GUEST BLOG: The following story about a recent tick encounter was shared by George Stratman, Principal of the Marin County Outdoor School at Walker Creek Ranch in Petaluma, CA.
As part of Bay Area Lyme Foundation’s educational outreach, staff visit and work with school teachers, camp counselors, and administrators throughout the Bay Area, providing instructional materials and tools and support for program development.
For more information about our outreach activities or to learn more about how we can partner with your organization, contact Jo@bayarealyme.org.
Every week, a new group of approximately 180-200 fifth- or sixth-grade students arrives at Walker Creek Ranch for a week of what is most commonly known as “outdoor education” – a highlight of the fifth and sixth-grade years for many students and their teachers. Walker Creek Ranch, Marin County’s Outdoor School, is in a stunning setting, surrounded by hills rolling gently out toward the Pacific Ocean, and boasting woodlands, ponds, and an abundance of wildlife. The school serves over 5,000 California school children each year with a dedicated team of naturalists, teachers, and support staff, all of whom put the health and safety of our student visitors as the top priority.

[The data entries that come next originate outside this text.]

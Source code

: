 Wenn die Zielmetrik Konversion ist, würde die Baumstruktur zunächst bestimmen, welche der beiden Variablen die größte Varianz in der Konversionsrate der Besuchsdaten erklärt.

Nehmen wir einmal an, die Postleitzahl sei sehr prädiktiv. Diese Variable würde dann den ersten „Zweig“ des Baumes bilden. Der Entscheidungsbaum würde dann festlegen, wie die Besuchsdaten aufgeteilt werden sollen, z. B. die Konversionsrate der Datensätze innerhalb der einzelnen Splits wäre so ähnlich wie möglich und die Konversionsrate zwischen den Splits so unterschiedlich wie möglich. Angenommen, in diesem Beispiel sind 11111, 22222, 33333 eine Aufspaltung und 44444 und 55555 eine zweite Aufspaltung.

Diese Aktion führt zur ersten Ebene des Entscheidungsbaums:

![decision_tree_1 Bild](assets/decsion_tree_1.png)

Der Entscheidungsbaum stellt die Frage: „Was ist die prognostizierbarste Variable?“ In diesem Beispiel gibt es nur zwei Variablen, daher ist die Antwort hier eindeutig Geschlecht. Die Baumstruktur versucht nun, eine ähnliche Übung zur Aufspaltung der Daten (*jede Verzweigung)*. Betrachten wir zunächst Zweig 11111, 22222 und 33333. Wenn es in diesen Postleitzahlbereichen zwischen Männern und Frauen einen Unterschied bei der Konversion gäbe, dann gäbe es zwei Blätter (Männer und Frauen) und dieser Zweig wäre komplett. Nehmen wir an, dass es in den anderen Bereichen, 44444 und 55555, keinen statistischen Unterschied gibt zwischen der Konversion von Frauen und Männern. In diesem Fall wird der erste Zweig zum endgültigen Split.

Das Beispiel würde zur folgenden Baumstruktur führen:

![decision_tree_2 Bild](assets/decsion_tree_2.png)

Ticks are common throughout Northern California, and our teacher-naturalists take time at the beginning of each week to educate each group of students about ticks in a way that gives the facts without being scary. We all know about Lyme and other tick-borne diseases, and our vigilance was recently reinforced after a December visit by Jo Ellis, Educational Outreach Director at Bay Area Lyme. Jo brought a “grab bag” of tick-removal options, literature, and up-to-date information and statistics about Lyme disease. We learned about there being more than 300,000 new cases of Lyme disease each year in California and the US, underscoring the importance of getting students to check themselves for ticks every day they are exposed.

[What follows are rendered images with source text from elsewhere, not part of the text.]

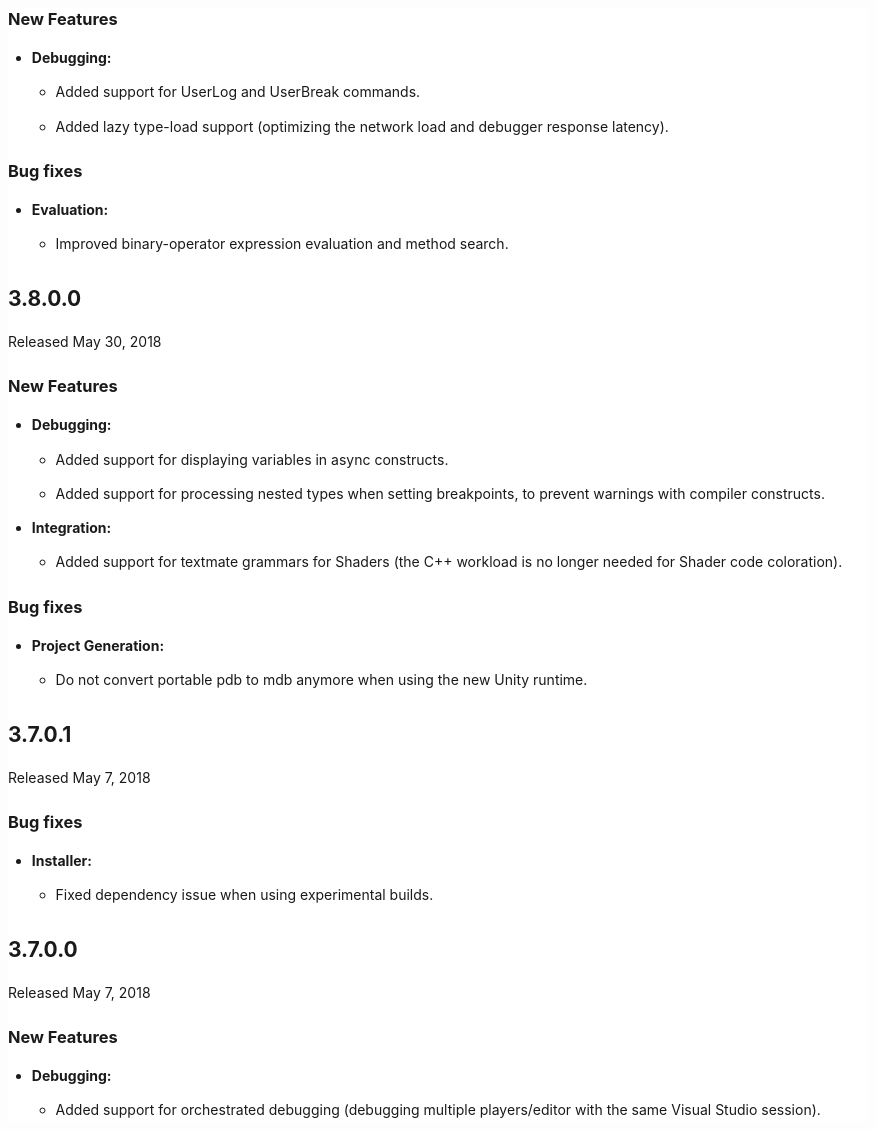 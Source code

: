 ### New Features

- **Debugging:**

    - Added support for UserLog and UserBreak commands.

    - Added lazy type-load support (optimizing the network load and debugger response latency).

### Bug fixes

- **Evaluation:**

    - Improved binary-operator expression evaluation and method search.

## 3.8.0.0
 Released May 30, 2018

### New Features

- **Debugging:**

    - Added support for displaying variables in async constructs.

    - Added support for processing nested types when setting breakpoints, to prevent warnings with compiler constructs.

- **Integration:**

    - Added support for textmate grammars for Shaders (the C++ workload is no longer needed for Shader code coloration).

### Bug fixes

- **Project Generation:**

    - Do not convert portable pdb to mdb anymore when using the new Unity runtime.

## 3.7.0.1
 Released May 7, 2018

### Bug fixes

- **Installer:**

    - Fixed dependency issue when using experimental builds.

## 3.7.0.0
 Released May 7, 2018

### New Features

- **Debugging:**

    - Added support for orchestrated debugging (debugging multiple players/editor with the same Visual Studio session).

Notably, although I have worked in outdoor education for over 20 years, I never had to deal directly with a tick bite myself – until a few days ago. This recent experience demonstrated how having the right tools is essential to extracting a tick from a child.

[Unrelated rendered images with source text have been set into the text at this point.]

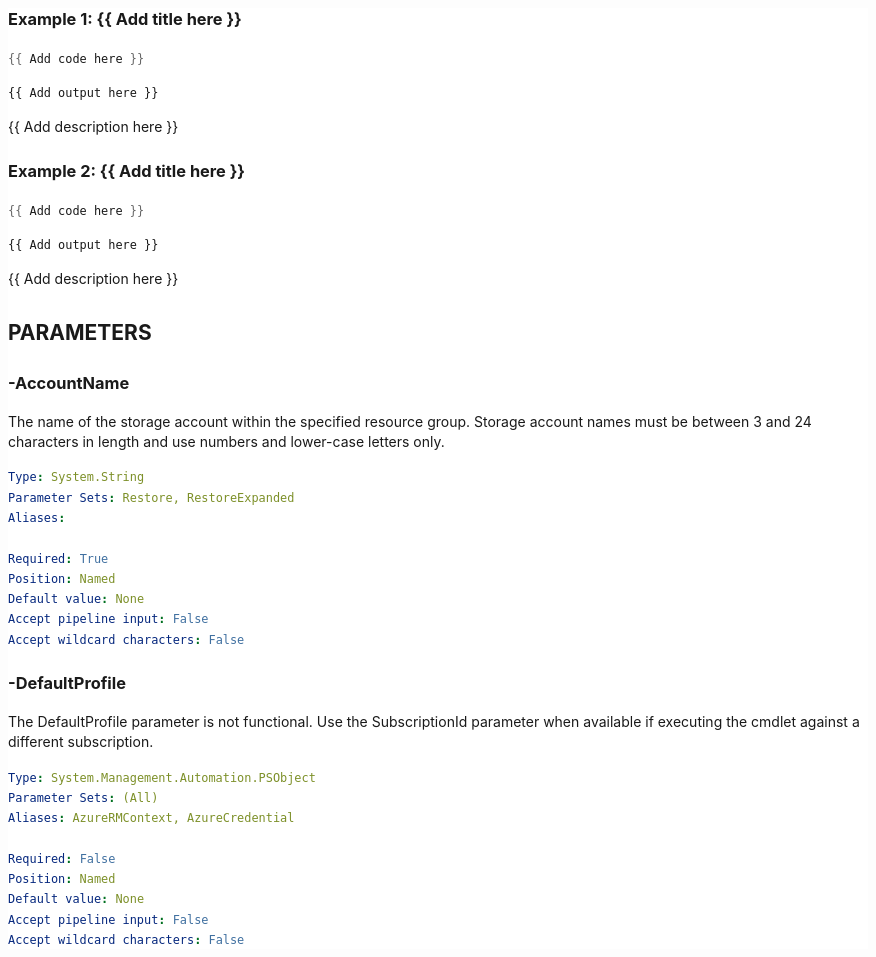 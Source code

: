 ### Example 1: {{ Add title here }}
```powershell
{{ Add code here }}
```

```output
{{ Add output here }}
```

{{ Add description here }}

### Example 2: {{ Add title here }}
```powershell
{{ Add code here }}
```

```output
{{ Add output here }}
```

{{ Add description here }}

## PARAMETERS

### -AccountName
The name of the storage account within the specified resource group.
Storage account names must be between 3 and 24 characters in length and use numbers and lower-case letters only.

```yaml
Type: System.String
Parameter Sets: Restore, RestoreExpanded
Aliases:

Required: True
Position: Named
Default value: None
Accept pipeline input: False
Accept wildcard characters: False
```

### -DefaultProfile
The DefaultProfile parameter is not functional.
Use the SubscriptionId parameter when available if executing the cmdlet against a different subscription.

```yaml
Type: System.Management.Automation.PSObject
Parameter Sets: (All)
Aliases: AzureRMContext, AzureCredential

Required: False
Position: Named
Default value: None
Accept pipeline input: False
Accept wildcard characters: False
```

“I used the tick key you gave us to pull a tick from a student two evenings ago—oddly, it was the first time in my career I’ve had to do this personally and it made it clear how important it is to have the right tools.”
The student was a 5th grader and the tick was embedded in her abdomen. The teachers were not having any luck dislodging the tick. They called me over to try, and I too struggled to get a grip on the tick because it had not yet engorged itself and was very flat. As such, when the narrow part of the tick key reached the tick’s body it slipped sideways and slid through the opening. I was able to resolve this by slipping the tick key over the tick and then using the tweezers in tandem to hold the tick’s body perpendicular to the opening. After the tick was removed, we bagged it and sent it home with the student’s teacher along with information on the symptoms to watch out for and tick-testing information for the child’s parents. (As an aside, one of our staff subsequently discovered the plastic “tick nippers” tool – also received from Bay Area Lyme – which I was confident would do the trick had the previous attempt been unsuccessful.)
Giving California school children the chance to develop a connection to nature during their five-day stay here on the ranch can be a life-changing event. Helping students understand how to check themselves for ticks – be it on a camping trip with their parents, in natural settings in their neighborhoods, or at the Outdoor School – helps them to be safe, comfortable, and confident in any outdoor setting. Thanks, Bay Area Lyme!